# Who has unlimited storage in the cloud?



## The Coastal Craftsman (Jun 29, 2009)

Thinking of going with an unlimited plan but not sure where to start. I need it to be fast and back up external drives. Don't have to be automatic either. I want to half the drives I have in my system and move the backup to online. 

Anyone got any advice. Carbonite looks like best upto yet but ain't looked in detail.


----------



## TWhite (Oct 29, 2013)

I read that they have a very competitive price.


----------



## The Coastal Craftsman (Jun 29, 2009)

Price seems good. Just not sure how the upload and download thing works out. Not much info out there for max download speeds. I'm surprised more people ain't got their unlimited storage for what it costs.


----------



## Inner10 (Mar 12, 2009)

Why do you need it so fast?


----------



## griz (Nov 26, 2009)

Storage????....:thumbup:

can I put all the chit in my shop there....:laughing:


----------



## The Coastal Craftsman (Jun 29, 2009)

Inner10 said:


> Why do you need it so fast?



Because most cloud storage I have used before cant get anywhere near my max speed and I'm hoping I can stream direct from them files if need be. Or of if some reason want the files back after a crash it won't take a month to download them again.


----------



## The Coastal Craftsman (Jun 29, 2009)

griz said:


> Storage????....:thumbup:
> 
> 
> 
> can I put all the chit in my shop there....:laughing:



Yes just convert them to a digital file and then put them in the cloud


----------



## SectorSecurity (Nov 26, 2013)

Most providers will let you send in a drive and upload it for you and will do the same for recovery put it on a drive and send it to you.

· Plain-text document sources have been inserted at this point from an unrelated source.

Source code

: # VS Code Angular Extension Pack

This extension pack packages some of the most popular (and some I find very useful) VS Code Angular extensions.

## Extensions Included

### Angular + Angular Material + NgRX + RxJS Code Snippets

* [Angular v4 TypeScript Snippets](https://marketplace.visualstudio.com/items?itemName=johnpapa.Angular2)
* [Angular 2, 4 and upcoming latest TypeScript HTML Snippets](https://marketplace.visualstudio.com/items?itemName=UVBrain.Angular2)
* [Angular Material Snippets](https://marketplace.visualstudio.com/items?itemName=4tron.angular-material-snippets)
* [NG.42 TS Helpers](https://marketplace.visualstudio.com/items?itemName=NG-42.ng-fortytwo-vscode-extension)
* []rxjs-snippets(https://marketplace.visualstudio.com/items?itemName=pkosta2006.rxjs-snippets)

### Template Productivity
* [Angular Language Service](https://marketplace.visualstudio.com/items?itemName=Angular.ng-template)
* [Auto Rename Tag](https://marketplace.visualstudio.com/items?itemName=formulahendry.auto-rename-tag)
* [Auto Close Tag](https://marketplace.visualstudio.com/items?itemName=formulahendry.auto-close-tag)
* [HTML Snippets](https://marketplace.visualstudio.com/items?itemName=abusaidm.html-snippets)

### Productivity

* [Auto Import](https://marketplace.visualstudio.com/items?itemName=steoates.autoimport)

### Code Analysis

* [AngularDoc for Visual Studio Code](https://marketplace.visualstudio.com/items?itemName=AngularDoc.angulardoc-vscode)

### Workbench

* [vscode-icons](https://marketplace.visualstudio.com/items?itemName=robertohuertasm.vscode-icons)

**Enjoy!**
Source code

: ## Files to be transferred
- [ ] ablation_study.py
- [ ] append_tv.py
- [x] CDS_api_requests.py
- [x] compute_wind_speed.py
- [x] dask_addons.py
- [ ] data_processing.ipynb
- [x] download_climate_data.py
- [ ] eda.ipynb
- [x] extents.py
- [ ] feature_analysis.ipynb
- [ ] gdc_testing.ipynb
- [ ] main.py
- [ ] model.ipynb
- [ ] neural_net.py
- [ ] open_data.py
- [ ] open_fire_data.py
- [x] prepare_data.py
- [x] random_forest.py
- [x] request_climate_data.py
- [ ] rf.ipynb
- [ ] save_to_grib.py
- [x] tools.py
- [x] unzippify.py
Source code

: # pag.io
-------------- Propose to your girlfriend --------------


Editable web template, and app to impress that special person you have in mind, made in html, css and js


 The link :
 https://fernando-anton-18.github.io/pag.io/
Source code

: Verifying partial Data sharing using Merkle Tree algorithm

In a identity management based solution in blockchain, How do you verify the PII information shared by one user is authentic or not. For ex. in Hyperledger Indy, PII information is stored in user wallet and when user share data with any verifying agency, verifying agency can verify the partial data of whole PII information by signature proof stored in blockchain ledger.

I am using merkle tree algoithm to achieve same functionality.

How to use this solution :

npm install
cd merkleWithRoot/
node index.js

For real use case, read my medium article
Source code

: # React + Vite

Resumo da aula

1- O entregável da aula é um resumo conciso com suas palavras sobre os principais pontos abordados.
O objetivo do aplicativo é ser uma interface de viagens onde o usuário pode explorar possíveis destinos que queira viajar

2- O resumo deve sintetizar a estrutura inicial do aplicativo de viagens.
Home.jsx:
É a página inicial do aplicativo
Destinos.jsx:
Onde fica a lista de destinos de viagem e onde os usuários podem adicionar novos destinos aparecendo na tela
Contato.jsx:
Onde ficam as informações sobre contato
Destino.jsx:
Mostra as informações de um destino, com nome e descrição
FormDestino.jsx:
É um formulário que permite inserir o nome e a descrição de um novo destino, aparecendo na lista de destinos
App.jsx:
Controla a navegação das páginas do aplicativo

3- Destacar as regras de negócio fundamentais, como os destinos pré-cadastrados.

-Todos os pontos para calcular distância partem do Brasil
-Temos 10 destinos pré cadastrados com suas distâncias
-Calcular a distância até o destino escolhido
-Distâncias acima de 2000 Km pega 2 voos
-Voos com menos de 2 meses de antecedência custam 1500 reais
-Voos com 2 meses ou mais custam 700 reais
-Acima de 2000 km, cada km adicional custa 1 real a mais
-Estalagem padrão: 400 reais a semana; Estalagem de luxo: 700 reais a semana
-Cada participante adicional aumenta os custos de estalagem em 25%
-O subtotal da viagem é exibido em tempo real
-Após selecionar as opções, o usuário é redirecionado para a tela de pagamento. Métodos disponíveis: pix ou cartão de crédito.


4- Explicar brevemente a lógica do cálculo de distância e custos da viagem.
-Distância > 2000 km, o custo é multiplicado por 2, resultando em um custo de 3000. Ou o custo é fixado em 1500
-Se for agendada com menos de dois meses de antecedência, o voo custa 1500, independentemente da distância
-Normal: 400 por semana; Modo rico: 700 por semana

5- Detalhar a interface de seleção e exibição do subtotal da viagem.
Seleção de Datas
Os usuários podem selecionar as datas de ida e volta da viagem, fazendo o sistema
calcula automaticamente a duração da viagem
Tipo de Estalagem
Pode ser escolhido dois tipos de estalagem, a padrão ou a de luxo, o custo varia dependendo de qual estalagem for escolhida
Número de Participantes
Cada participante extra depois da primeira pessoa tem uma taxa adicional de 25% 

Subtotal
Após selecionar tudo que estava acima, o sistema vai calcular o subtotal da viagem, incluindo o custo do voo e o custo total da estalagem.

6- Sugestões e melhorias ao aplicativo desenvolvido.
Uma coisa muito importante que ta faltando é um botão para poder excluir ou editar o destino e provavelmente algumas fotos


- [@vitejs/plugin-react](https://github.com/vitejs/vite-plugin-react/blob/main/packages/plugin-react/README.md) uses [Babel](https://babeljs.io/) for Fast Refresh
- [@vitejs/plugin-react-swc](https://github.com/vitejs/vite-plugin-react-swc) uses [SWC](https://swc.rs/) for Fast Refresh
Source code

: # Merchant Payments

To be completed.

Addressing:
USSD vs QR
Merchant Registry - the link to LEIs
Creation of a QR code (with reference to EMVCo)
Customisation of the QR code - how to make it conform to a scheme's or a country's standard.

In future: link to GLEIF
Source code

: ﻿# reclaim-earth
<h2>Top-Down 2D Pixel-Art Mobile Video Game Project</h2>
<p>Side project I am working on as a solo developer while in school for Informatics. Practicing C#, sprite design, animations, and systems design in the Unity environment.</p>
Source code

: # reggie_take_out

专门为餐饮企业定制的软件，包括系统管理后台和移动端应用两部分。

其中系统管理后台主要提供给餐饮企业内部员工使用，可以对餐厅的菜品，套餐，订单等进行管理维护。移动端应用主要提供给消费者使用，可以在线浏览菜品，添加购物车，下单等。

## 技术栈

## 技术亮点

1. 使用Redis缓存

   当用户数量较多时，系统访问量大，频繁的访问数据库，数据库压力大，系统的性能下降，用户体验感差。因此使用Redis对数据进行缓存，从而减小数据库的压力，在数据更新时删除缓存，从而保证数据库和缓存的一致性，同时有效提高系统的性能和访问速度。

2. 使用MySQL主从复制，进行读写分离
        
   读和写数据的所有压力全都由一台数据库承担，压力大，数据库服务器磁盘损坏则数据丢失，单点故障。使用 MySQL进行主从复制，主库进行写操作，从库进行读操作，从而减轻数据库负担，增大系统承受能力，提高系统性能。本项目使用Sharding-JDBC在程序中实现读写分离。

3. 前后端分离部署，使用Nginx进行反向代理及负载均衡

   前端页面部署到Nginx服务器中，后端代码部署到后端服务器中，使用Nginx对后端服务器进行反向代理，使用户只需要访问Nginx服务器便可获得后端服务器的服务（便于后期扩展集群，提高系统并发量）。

They usually charge a fixed price per drive can be helpful if u have a few tb to upload or recover.


----------



## tccoggs (Dec 17, 2008)

If they are offering unlimited, odds are it won't be very fast as they are either compressing, DE duplicating, or moving it to near line media to save on costs.

The data center business is about selling electricity, if you want instant access, that burns electric 24x7.

The only fast way to recover alot of data from the cloud is have then ship you a copy. Its either that or you need a hybrid solution like the amazon storage gateway, that gives you an option of caching the storage locally so as you write data to it, it stores it locally and then as bandwidth allows it mirrors it to S3 or glacier depending on the level of access you need. As fast as internet is these days, it doesn't come close to local storage performance. The new USB standard is capable of 10gig transfer speeds.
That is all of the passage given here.